Конфуций стал главным мудрецом Китая как раз потому, что его наследие с наибольшей очевидностью указывает на главную посылку китайской традиции: идею символической деятельности, свершения прежде и после всяких дел, некоей чистой интуиции жизни, из которой с абсолютной непреложностью вырастают все сложности и тонкости человеческой культуры. В сердце китайской традиции — тайна преемствования Пути, свидетельствующая о внутренней вечнопреемственности просветленного сознания. Все достижения китайского художественного гения проистекают не из отвлеченного понимания и не из действия субъективной воли, а из этой первичной интуиции всеединства жизни, раскрывающейся в своем противоположном, зеркально перевернутом образе — как ее музыкальное разнообразие. Правда опознается в пульсации жизни; бытие мерцает. Задача мышления в китайской традиции — встретиться с не-мыслимым, открыться «потаенному сиянию» Неба и вместить его в себя, как живое тело усваивает свою среду. Известный конфуцианский ученый XVI века Ван Цзи говорил, например: «Различие между мудрецом и безумцем заключается не в чем ином, как в одной мысли. В любой мысли есть не-мыслимое, и, следовательно, в мысли надлежит отстраняться от того, что мыслится. Вот почему благородный муж ценит немыслимое».

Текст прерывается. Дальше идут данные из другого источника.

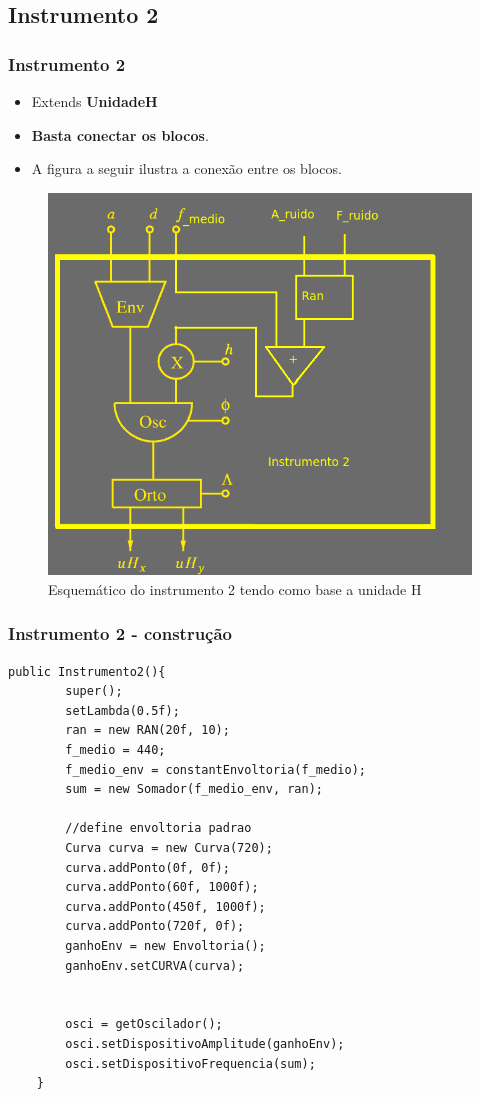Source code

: \documentclass{beamer}
\begin{document}
\subsection{Instrumento 2}
\begin{frame}
 \frametitle{Instrumento 2}
 \begin{itemize}
 \item Extends \textbf{UnidadeH}
 \item \textbf{Basta conectar os blocos}.
 \item A figura a seguir ilustra a conexão entre os blocos.
 \end{itemize}
\end{frame}



\begin{frame}
 \begin{figure}
  \includegraphics[scale=0.4]{./images/instrumento2.png}
  \caption{Esquemático do instrumento 2 tendo como base a unidade H}
 \end{figure} 
\end{frame}
 \begin{frame}[fragile]
 \frametitle{Instrumento 2 - construção}
 	\begin{lstlisting}
public Instrumento2(){
		super();
		setLambda(0.5f);
		ran = new RAN(20f, 10);
		f_medio = 440;
		f_medio_env = constantEnvoltoria(f_medio);
		sum = new Somador(f_medio_env, ran);

		//define envoltoria padrao
		Curva curva = new Curva(720);
		curva.addPonto(0f, 0f);
		curva.addPonto(60f, 1000f);
		curva.addPonto(450f, 1000f);
		curva.addPonto(720f, 0f);
		ganhoEnv = new Envoltoria();
		ganhoEnv.setCURVA(curva);

		
		osci = getOscilador();
		osci.setDispositivoAmplitude(ganhoEnv);
		osci.setDispositivoFrequencia(sum);
	}
	    			\end{lstlisting}
\end{frame}
\end{document}
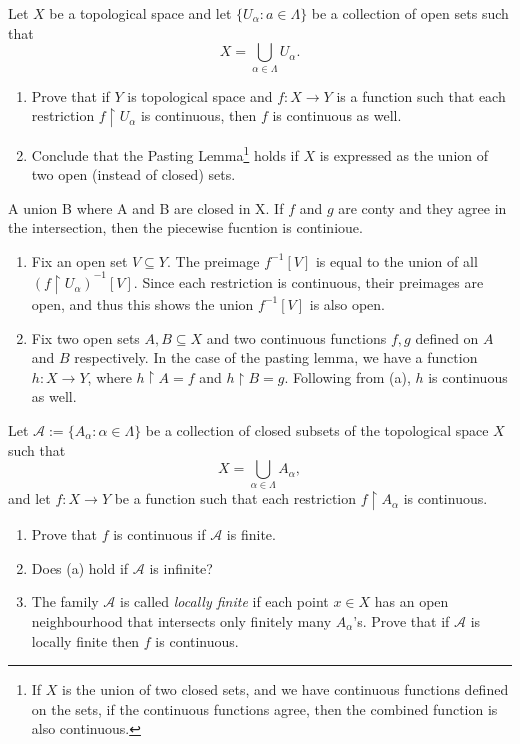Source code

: \documentclass[../../main.tex]{subfiles}
\begin{document}
\begin{problem}[2]
Let $X$ be a topological space and let $\{ U_\alpha : a \in \Lambda \}$ be a collection of open sets such that
\[
	X = \bigcup_{\alpha \in \Lambda} U_\alpha.
\]
\begin{enumerate}[label=(\alph*)]
	\item Prove that if $Y$ is topological space and $f: X \to Y$ is a function such that each restriction $f\upharpoonright U_\alpha$ is continuous, then $f$ is continuous as well.
	\item Conclude that the Pasting Lemma\footnote{If $X$ is the union of two closed sets, and we have continuous functions defined on the sets, if the continuous functions agree, then the combined function is also continuous.}
	      holds if $X$ is expressed as the union of two open (instead of closed) sets.
\end{enumerate}
\end{problem}
A union B where A and B are closed in X.
If $f$ and $g$ are conty and they agree in the intersection, then the piecewise fucntion is continioue.
\begin{enumerate}[label=(\alph*)]
	\item Fix an open set $V \subseteq Y$.
	      The preimage $f^{-1}[V]$ is equal to the union of all $(f\upharpoonright U_\alpha)^{-1}[V]$.
	      Since each restriction is continuous, their preimages are open, and thus this shows the union $f^{-1}[V]$ is also open.
	\item Fix two open sets $A, B \subseteq X$ and two continuous functions $f, g$ defined on $A$ and $B$ respectively.
	      In the case of the pasting lemma, we have a function $h : X \to Y$, where $h\upharpoonright A = f$ and $h\upharpoonright B = g$.
	      Following from (a), $h$ is continuous as well.
\end{enumerate}

\begin{problem}[3, \S18 Ex.9]
Let $\mathscr{A} := \{ A_\alpha : \alpha \in \Lambda \}$ be a collection of closed subsets of the topological space $X$ such that
\[
	X= \bigcup_{\alpha \in \Lambda} A_\alpha,
\]
and let $f : X \to Y$ be a function such that each restriction $f \upharpoonright A_\alpha$ is continuous.
\begin{enumerate}[label=(\alph*)]
	\item Prove that $f$ is continuous if $\mathscr{A}$ is finite.
	\item Does (a) hold if $\mathscr{A}$ is infinite?
	\item The family $\mathscr{A}$ is called \emph{locally finite} if each point $x \in X$ has an open neighbourhood that intersects only finitely many $A_\alpha$'s.
	      Prove that if $\mathscr{A}$ is locally finite then $f$ is continuous.
\end{enumerate}
\end{problem}
\end{document}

Согласно Конфуцию, человек претворяет в себе внутреннюю правду Неба, но его сокровенная праведность непременно просвечивает во внешнем облике: благочинном и степенном, возвышенно-сдержанном и всегда должном, уместном, одним словом, — церемонном. В этом облике нет ничего нарочитого, субъективного, случайного. Мудрец для Конфуция подобен идеально чистому зеркалу, которое, оставаясь незаметным, выявляет образы всех вещей. Это зеркало не просто отражает, но и преображает мир, сообщает ему внутреннюю определенность, делает его продолжением внутреннего морального усилия, работы воли, которая ищет моральной оценки всему происходящему в мире.